## ABOUT THIS EXERCISE:
For every line in the records below that holds "easier", make a copy.

Start of ENTRIES SHOWN

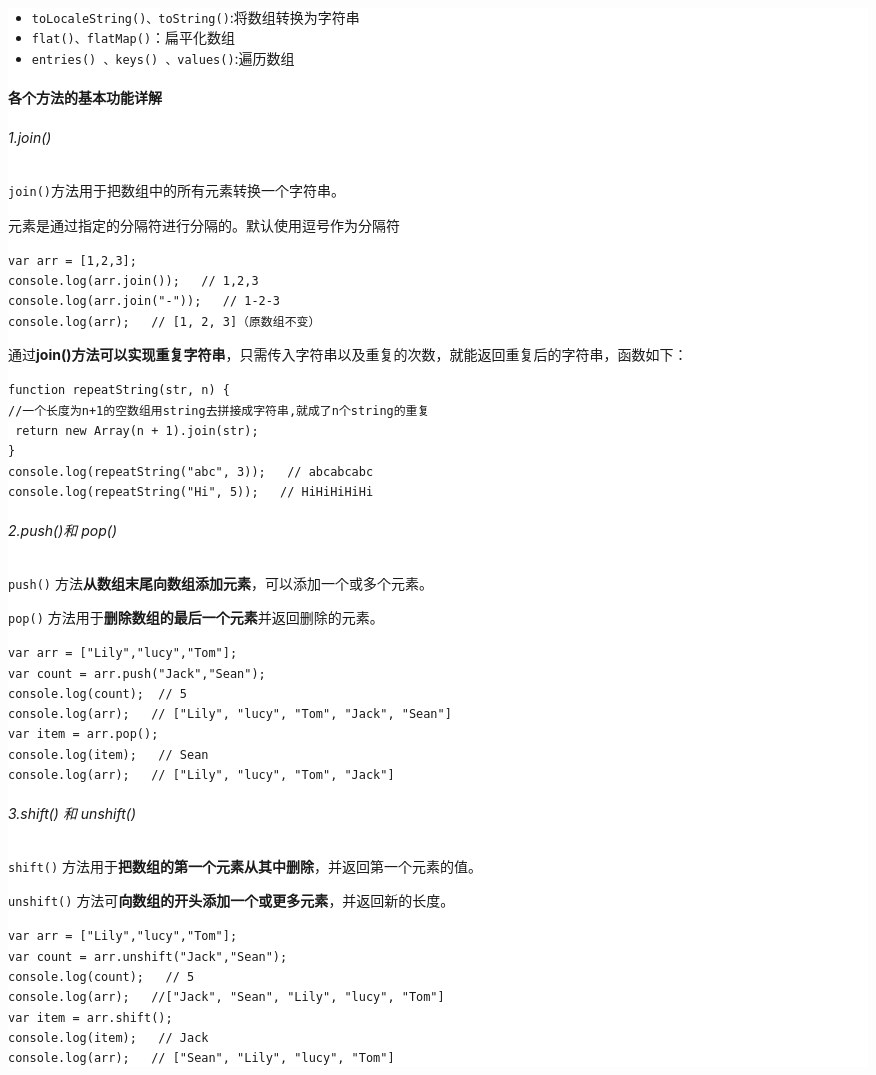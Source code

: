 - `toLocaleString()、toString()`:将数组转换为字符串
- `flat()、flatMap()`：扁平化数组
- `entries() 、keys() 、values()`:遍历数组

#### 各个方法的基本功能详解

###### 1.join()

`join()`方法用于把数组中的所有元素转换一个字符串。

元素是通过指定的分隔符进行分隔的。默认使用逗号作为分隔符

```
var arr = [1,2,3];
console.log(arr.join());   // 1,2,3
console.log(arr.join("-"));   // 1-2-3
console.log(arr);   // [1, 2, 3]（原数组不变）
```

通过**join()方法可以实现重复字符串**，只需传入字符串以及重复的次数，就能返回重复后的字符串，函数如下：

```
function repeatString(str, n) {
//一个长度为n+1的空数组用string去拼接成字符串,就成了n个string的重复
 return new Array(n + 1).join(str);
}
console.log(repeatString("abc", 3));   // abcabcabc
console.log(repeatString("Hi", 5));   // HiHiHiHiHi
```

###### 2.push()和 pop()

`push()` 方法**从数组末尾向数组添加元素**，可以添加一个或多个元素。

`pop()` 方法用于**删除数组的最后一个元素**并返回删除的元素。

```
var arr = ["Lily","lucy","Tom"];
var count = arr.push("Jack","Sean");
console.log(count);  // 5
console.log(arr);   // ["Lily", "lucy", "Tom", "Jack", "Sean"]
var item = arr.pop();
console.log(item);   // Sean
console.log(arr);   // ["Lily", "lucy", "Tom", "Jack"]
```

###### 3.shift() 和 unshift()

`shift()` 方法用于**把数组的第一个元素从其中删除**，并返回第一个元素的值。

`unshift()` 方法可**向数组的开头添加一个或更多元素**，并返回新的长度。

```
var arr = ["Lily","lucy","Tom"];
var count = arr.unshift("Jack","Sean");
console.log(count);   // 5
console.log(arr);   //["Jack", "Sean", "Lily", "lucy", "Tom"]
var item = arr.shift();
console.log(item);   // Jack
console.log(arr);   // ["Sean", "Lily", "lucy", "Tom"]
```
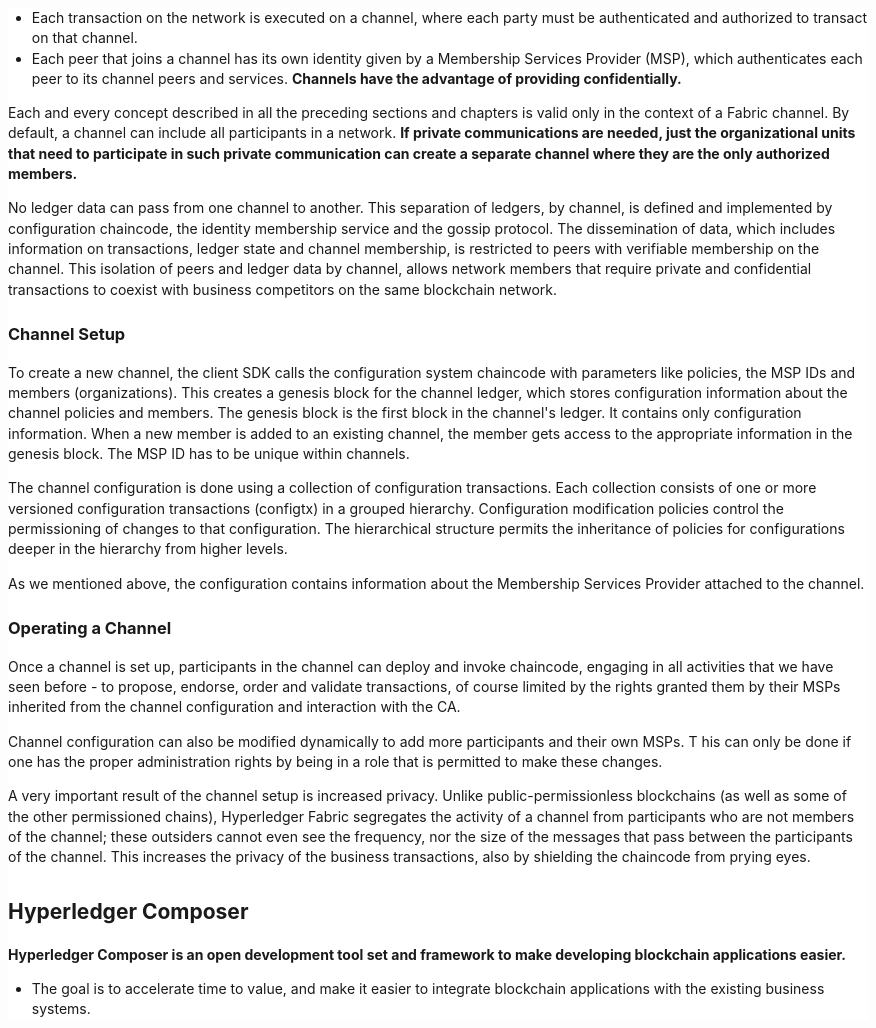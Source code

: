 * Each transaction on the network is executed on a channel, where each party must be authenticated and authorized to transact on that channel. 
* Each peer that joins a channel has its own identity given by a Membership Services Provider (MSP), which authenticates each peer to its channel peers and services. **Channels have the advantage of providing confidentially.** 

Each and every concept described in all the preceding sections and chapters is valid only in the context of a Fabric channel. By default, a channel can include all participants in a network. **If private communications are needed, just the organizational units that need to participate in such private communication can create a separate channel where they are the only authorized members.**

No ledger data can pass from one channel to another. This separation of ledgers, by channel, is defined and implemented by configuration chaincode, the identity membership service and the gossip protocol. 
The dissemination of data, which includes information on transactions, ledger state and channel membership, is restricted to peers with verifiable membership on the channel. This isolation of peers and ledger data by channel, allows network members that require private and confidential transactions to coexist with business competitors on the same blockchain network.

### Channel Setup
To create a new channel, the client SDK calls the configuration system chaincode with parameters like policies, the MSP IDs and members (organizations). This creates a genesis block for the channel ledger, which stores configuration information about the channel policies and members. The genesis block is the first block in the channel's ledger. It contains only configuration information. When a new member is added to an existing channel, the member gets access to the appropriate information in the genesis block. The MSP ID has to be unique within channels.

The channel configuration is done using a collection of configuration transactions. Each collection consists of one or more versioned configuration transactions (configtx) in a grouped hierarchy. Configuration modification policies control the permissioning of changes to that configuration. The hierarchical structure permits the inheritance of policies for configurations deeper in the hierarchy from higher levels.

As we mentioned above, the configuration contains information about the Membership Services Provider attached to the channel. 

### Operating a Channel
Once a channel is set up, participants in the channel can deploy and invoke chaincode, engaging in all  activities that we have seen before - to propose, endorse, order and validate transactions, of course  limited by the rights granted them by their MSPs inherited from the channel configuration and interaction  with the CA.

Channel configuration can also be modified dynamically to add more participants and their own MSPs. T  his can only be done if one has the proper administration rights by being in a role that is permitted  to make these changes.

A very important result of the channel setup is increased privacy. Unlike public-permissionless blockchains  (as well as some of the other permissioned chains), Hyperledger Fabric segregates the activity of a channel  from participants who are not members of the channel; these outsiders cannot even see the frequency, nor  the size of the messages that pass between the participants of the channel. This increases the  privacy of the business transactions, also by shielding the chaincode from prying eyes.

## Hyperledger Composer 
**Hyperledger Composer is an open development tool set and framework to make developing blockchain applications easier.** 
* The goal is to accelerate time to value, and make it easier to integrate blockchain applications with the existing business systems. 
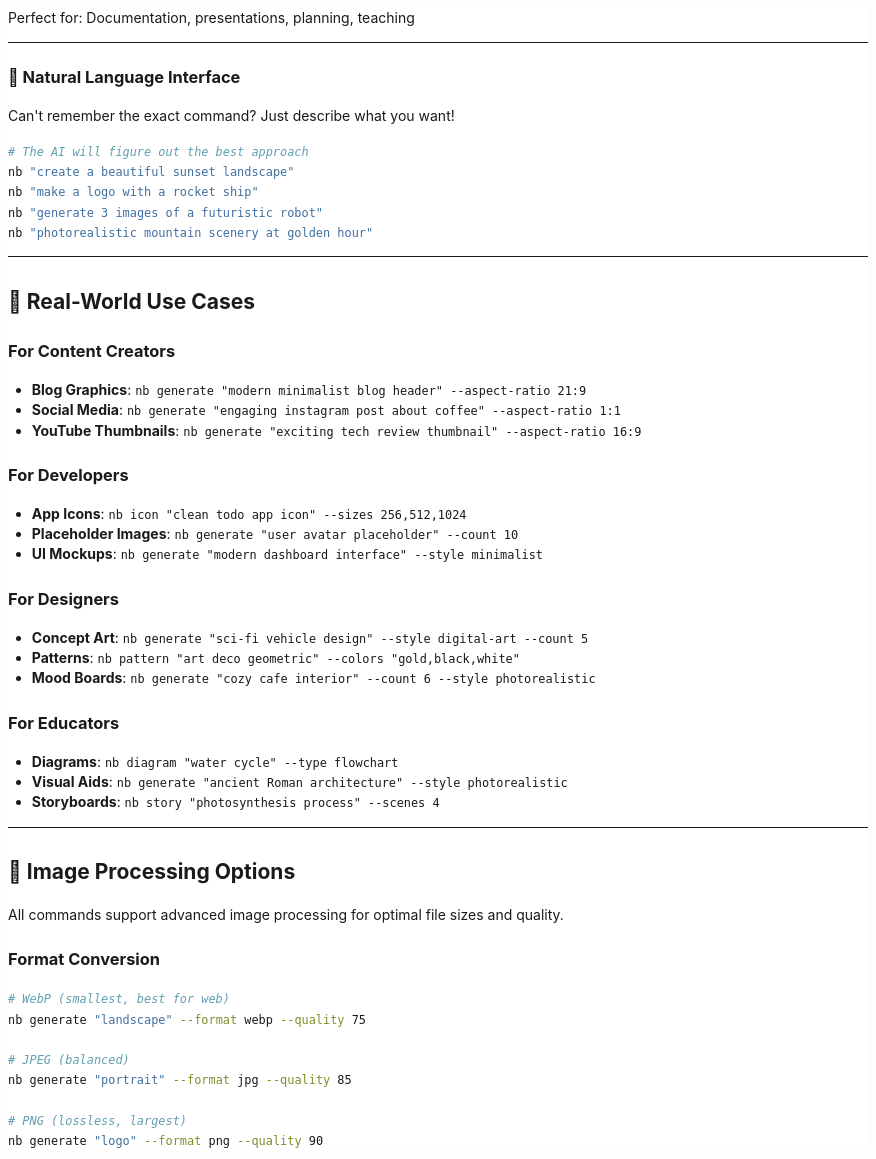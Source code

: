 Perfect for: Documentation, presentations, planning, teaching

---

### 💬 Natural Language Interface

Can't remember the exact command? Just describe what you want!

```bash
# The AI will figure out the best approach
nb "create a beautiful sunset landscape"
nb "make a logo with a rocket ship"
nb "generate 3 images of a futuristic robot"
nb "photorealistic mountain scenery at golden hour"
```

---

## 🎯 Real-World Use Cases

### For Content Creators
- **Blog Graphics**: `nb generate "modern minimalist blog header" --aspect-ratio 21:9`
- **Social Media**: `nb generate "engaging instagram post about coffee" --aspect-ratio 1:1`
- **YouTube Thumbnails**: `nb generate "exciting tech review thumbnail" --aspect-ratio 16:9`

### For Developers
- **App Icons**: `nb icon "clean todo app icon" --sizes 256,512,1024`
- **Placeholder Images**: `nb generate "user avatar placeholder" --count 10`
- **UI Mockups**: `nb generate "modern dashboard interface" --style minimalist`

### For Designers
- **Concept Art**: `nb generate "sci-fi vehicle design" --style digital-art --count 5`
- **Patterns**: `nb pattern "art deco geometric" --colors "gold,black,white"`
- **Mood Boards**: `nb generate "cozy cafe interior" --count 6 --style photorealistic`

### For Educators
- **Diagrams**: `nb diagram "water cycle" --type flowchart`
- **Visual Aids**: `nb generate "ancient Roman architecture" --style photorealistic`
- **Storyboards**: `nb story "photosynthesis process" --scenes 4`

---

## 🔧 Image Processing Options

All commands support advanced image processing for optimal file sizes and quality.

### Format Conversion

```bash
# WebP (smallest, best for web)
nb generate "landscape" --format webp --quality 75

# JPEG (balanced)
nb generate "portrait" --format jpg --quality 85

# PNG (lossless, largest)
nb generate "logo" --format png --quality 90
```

End of ENTRIES SHOWN

## RESPONSE TO THIS TASK:
**Hyperledger Composer is an open development tool set and framework to make developing blockchain applications easier.** 
* The goal is to accelerate time to value, and make it easier to integrate blockchain applications with the existing business systems. 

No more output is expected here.